What is wanted is the full listing, word for word, without its pictures.

+===+

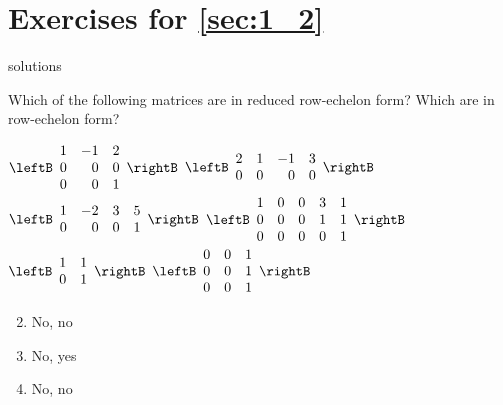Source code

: 
\section*{Exercises for \ref{sec:1_2}}

\begin{Filesave}{solutions}
\end{Filesave}

\begin{multicols}{2}
\begin{ex}
	\label{ex:1_2_1}
Which of the following matrices are in reduced row-echelon form? Which are in row-echelon form?

\begin{exenumerate}
\exitem 
$\leftB \begin{array}{rrr}
	1 & -1 & 2 \\
	0 &  0 & 0 \\
	0 &  0 & 1		
\end{array} \rightB$
\exitem 
$\leftB \begin{array}{rrrr}
	2 & 1 & -1 & 3 \\
	0 & 0 &  0 & 0
\end{array} \rightB$
\exitem 
$\leftB \begin{array}{rrrr}
1 & -2 & 3 & 5 \\
0 & 0 &  0 & 1
\end{array} \rightB$
\exitem 
$\leftB \begin{array}{rrrrr}
	1 & 0 & 0 & 3 & 1\\
	0 & 0 & 0 & 1 & 1 \\
	0 & 0 & 0 & 0 & 1
\end{array} \rightB$
\exitem
$\leftB \begin{array}{rr}
	1 & 1 \\
	0 & 1		
\end{array} \rightB$
\exitem 
$\leftB \begin{array}{rrr}
	0 &  0 & 1 \\
	0 &  0 & 1 \\
	0 &  0 & 1		
\end{array} \rightB$
\end{exenumerate}

\begin{sol}
\begin{enumerate}[label={\alph*.}]
\setcounter{enumi}{1}
\item  No, no
\setcounter{enumi}{3}
\item  No, yes
\setcounter{enumi}{5}
\item  No, no
\end{enumerate}
\end{sol}
\end{ex}


\end{multicols}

+===+

Problem solution:
Source code

: 
\section*{Exercises for \ref{sec:1_2}}

\begin{Filesave}{solutions}
\end{Filesave}

\begin{multicols}{2}
\begin{ex}
	\label{ex:1_2_1}
Which of the following matrices are in reduced row-echelon form? Which are in row-echelon form?

\begin{exenumerate}
\exitem 
$\leftB \begin{array}{rrr}
	1 & -1 & 2 \\
	0 &  0 & 0 \\
	0 &  0 & 1		
\end{array} \rightB$
\exitem 
$\leftB \begin{array}{rrrr}
	2 & 1 & -1 & 3 \\
	0 & 0 &  0 & 0
\end{array} \rightB$
\exitem 
$\leftB \begin{array}{rrrr}
1 & -2 & 3 & 5 \\
0 & 0 &  0 & 1
\end{array} \rightB$
\exitem 
$\leftB \begin{array}{rrrrr}
	1 & 0 & 0 & 3 & 1\\
	0 & 0 & 0 & 1 & 1 \\
	0 & 0 & 0 & 0 & 1
\end{array} \rightB$
\exitem
$\leftB \begin{array}{rr}
	1 & 1 \\
	0 & 1		
\end{array} \rightB$
\exitem 
$\leftB \begin{array}{rrr}
	0 &  0 & 1 \\
	0 &  0 & 1 \\
	0 &  0 & 1		
\end{array} \rightB$
\end{exenumerate}

\begin{sol}
\begin{enumerate}[label={\alph*.}]
\setcounter{enumi}{1}
\item  No, no
\setcounter{enumi}{3}
\item  No, yes
\setcounter{enumi}{5}
\item  No, no
\end{enumerate}
\end{sol}
\end{ex}


\end{multicols}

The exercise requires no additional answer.